October 29-November 4
Hilton Palacio del Rio & Henry B. Gonzalez Convention Center
San Antonio, TX
IAEM Annual Conference
White Papers
A Layered Communication Strategy White Paper A Layered Communication Strategy White Paper
Cell Broadcast in CDMA for Low Cost Warn Act Compliance White Paper Cell Broadcast in CDMA for Low Cost Warn Act Compliance White Paper
CellCast for Warning and Public Notification CellCast for Warning and Public Notification
FAQ
Cell broadcast is a cellular-based public notification system, which instantly broadcasts a cell phone text alert or message to a large number of people specific to a geographical area. This area can range from the area covered by a single cell to the entire network. Because cell broadcast notification works by targeting specific cell areas, no knowledge of mobile telephone numbers is required - unlike bulk SMS messaging technology. Cell broadcast places a very low load on the network; a broadcast to every subscriber on the switch is equivalent to sending an individual SMS message to a single phone. Network loading issues can cause severe problems in emergency situations when network usage is likely to be very high; in these circumstances SMS messages can be delayed for hours or days – or even lost altogether.

Why Cell Broadcast?
Cell broadcast allows networks to immediately deliver requested content to 100 percent of its subscriber base 100 percent of the time, without sacrificing normal operation capacity. Under current network configurations, only 10 percent of a carrier subscriber base can be reached at any one time.

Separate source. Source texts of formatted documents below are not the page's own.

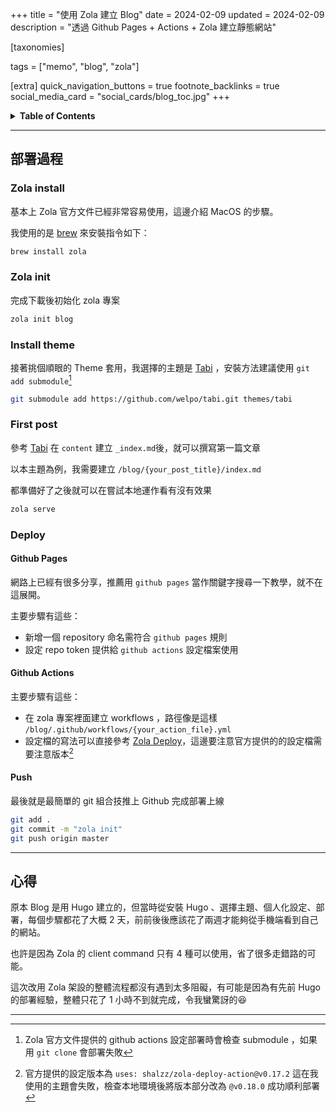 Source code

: +++
title = "使用 Zola 建立 Blog"
date = 2024-02-09
updated = 2024-02-09
description = "透過 Github Pages + Actions + Zola 建立靜態網站"

[taxonomies]

tags = ["memo", "blog", "zola"]

[extra]
quick_navigation_buttons = true
footnote_backlinks = true 
social_media_card = "social_cards/blog_toc.jpg"
+++
<details>
    <summary><b>Table of Contents</b></summary>
    <!-- toc -->
</details>

---

## 部署過程
### Zola install
基本上 Zola 官方文件已經非常容易使用，這邊介紹 MacOS 的步驟。

我使用的是 [brew](https://brew.sh/) 來安裝指令如下：
```bash
brew install zola
```

### Zola init
完成下載後初始化 zola 專案
```bash
zola init blog
```

### Install theme
接著挑個順眼的 Theme 套用，我選擇的主題是 [Tabi](https://github.com/welpo/tabi) ，安裝方法建議使用 `git add submodule`[^1]
```bash
git submodule add https://github.com/welpo/tabi.git themes/tabi
```

### First post
參考 [Tabi](https://github.com/welpo/tabi) 在 `content` 建立 `_index.md`後，就可以撰寫第一篇文章

以本主題為例，我需要建立 `/blog/{your_post_title}/index.md`

都準備好了之後就可以在嘗試本地運作看有沒有效果
```bash
zola serve
```

### Deploy
#### Github Pages 
網路上已經有很多分享，推薦用 `github pages` 當作關鍵字搜尋一下教學，就不在這展開。

主要步驟有這些：
- 新增一個 repository 命名需符合 `github pages` 規則
- 設定 repo token 提供給 `github actions` 設定檔案使用


#### Github Actions
主要步驟有這些：
- 在 zola 專案裡面建立 workflows ，路徑像是這樣 `/blog/.github/workflows/{your_action_file}.yml`
- 設定檔的寫法可以直接參考 [Zola Deploy](https://www.getzola.org/documentation/deployment/github-pages/)，這邊要注意官方提供的的設定檔需要注意版本[^2]

#### Push
最後就是最簡單的 git 組合技推上 Github 完成部署上線
```bash
git add .
git commit -m "zola init"
git push origin master
```
---

## 心得
原本 Blog 是用 Hugo 建立的，但當時從安裝 Hugo 、選擇主題、個人化設定、部署，每個步驟都花了大概 2 天，前前後後應該花了兩週才能夠從手機端看到自己的網站。

也許是因為 Zola 的 client command 只有 4 種可以使用，省了很多走錯路的可能。

這次改用 Zola 架設的整體流程都沒有遇到太多阻礙，有可能是因為有先前 Hugo 的部署經驗，整體只花了 1 小時不到就完成，令我蠻驚訝的😆

---

[^1]: Zola 官方文件提供的 github actions 設定部署時會檢查 submodule ，如果用 `git clone` 會部署失敗

[^2]: 官方提供的設定版本為 `uses: shalzz/zola-deploy-action@v0.17.2` 這在我使用的主題會失敗，檢查本地環境後將版本部分改為 `@v0.18.0` 成功順利部署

Is Cell Broadcast Industry Compliant?
CellCast's cell broadcast technology follows CAP protocol and is defined by the official standardization bodies such as GSM MoU, (GSM 03.49) UMTS, 3GPP/3GPP2 and IS95CDMA.

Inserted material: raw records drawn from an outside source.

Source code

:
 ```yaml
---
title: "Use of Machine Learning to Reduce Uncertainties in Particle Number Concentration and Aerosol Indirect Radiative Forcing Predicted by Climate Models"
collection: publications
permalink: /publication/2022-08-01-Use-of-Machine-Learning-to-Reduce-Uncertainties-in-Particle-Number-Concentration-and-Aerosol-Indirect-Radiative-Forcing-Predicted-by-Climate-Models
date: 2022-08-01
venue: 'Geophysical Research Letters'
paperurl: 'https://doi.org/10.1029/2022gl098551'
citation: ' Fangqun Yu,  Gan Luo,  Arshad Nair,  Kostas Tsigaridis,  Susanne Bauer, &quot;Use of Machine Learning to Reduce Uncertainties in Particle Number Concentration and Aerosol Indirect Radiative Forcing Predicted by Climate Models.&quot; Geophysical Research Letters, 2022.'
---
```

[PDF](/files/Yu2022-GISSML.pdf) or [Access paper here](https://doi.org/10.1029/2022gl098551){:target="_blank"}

How does Cell Broadcast Work?
CellCast Technologies licenses authorized personnel to access the CellCast Gateway Broker (TM) and initiate delivery of a piece of content to a targeted area, defined on a digital map. CellCast Technologies installs a CellCast Gateway Broker (TM) in a number of Network Operating Centers (NOCs) in different physical locations around the earth.

Licensed and authorized personnel access the CellCast Gateway Broker (TM) and initiate a request to deliver content to a targeted area defined on the digital map. The CellCast Gateway Broker (TM) authenticates the user, verifies his/her level of authorization, and confirms that this message is permitted on the respective wireless carrier's network. If message delivery and content is authenticated, the alert message is delivered to all enabled handsets on the network.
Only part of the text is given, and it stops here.